Task to complete - Restate all of the data exactly.

Data supplied -
· · · ·

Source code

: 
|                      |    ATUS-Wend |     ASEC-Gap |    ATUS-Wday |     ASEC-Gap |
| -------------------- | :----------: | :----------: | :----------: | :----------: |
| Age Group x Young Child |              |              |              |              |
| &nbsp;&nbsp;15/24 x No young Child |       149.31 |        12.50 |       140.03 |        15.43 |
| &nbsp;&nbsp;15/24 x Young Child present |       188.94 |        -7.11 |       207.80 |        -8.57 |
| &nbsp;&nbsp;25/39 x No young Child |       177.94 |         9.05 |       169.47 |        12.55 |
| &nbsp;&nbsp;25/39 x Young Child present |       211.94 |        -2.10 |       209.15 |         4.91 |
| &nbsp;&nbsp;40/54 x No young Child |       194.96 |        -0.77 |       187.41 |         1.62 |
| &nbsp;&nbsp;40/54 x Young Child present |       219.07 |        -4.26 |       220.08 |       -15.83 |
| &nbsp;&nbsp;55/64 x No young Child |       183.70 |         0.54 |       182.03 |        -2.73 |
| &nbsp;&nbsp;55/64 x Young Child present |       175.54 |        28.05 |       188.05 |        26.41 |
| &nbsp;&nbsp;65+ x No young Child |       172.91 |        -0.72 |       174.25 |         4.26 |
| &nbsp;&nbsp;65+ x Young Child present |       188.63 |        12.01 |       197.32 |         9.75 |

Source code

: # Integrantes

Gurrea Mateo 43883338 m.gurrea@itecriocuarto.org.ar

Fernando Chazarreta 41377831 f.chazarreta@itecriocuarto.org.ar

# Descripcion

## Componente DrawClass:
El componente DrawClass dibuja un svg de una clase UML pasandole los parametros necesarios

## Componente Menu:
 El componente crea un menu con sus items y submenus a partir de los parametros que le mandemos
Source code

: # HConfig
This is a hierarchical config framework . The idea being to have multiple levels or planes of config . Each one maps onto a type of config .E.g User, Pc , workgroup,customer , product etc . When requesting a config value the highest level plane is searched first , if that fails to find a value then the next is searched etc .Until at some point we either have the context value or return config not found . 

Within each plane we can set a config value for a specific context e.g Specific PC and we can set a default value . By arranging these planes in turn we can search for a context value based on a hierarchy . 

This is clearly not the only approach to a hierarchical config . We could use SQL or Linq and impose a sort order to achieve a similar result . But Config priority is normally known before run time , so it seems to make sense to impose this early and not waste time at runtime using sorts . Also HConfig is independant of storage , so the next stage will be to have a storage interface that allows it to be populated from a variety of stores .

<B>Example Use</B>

· · · ·

Response for this exercise -
Source code

: 
|                      |    ATUS-Wend |     ASEC-Gap |    ATUS-Wday |     ASEC-Gap |
| -------------------- | :----------: | :----------: | :----------: | :----------: |
| Age Group x Young Child |              |              |              |              |
| &nbsp;&nbsp;15/24 x No young Child |       149.31 |        12.50 |       140.03 |        15.43 |
| &nbsp;&nbsp;15/24 x Young Child present |       188.94 |        -7.11 |       207.80 |        -8.57 |
| &nbsp;&nbsp;25/39 x No young Child |       177.94 |         9.05 |       169.47 |        12.55 |
| &nbsp;&nbsp;25/39 x Young Child present |       211.94 |        -2.10 |       209.15 |         4.91 |
| &nbsp;&nbsp;40/54 x No young Child |       194.96 |        -0.77 |       187.41 |         1.62 |
| &nbsp;&nbsp;40/54 x Young Child present |       219.07 |        -4.26 |       220.08 |       -15.83 |
| &nbsp;&nbsp;55/64 x No young Child |       183.70 |         0.54 |       182.03 |        -2.73 |
| &nbsp;&nbsp;55/64 x Young Child present |       175.54 |        28.05 |       188.05 |        26.41 |
| &nbsp;&nbsp;65+ x No young Child |       172.91 |        -0.72 |       174.25 |         4.26 |
| &nbsp;&nbsp;65+ x Young Child present |       188.63 |        12.01 |       197.32 |         9.75 |

Source code

: # Integrantes

Gurrea Mateo 43883338 m.gurrea@itecriocuarto.org.ar

Fernando Chazarreta 41377831 f.chazarreta@itecriocuarto.org.ar

# Descripcion

## Componente DrawClass:
El componente DrawClass dibuja un svg de una clase UML pasandole los parametros necesarios

## Componente Menu:
 El componente crea un menu con sus items y submenus a partir de los parametros que le mandemos
Source code

: # HConfig
This is a hierarchical config framework . The idea being to have multiple levels or planes of config . Each one maps onto a type of config .E.g User, Pc , workgroup,customer , product etc . When requesting a config value the highest level plane is searched first , if that fails to find a value then the next is searched etc .Until at some point we either have the context value or return config not found . 

Within each plane we can set a config value for a specific context e.g Specific PC and we can set a default value . By arranging these planes in turn we can search for a context value based on a hierarchy . 

This is clearly not the only approach to a hierarchical config . We could use SQL or Linq and impose a sort order to achieve a similar result . But Config priority is normally known before run time , so it seems to make sense to impose this early and not waste time at runtime using sorts . Also HConfig is independant of storage , so the next stage will be to have a storage interface that allows it to be populated from a variety of stores .

<B>Example Use</B>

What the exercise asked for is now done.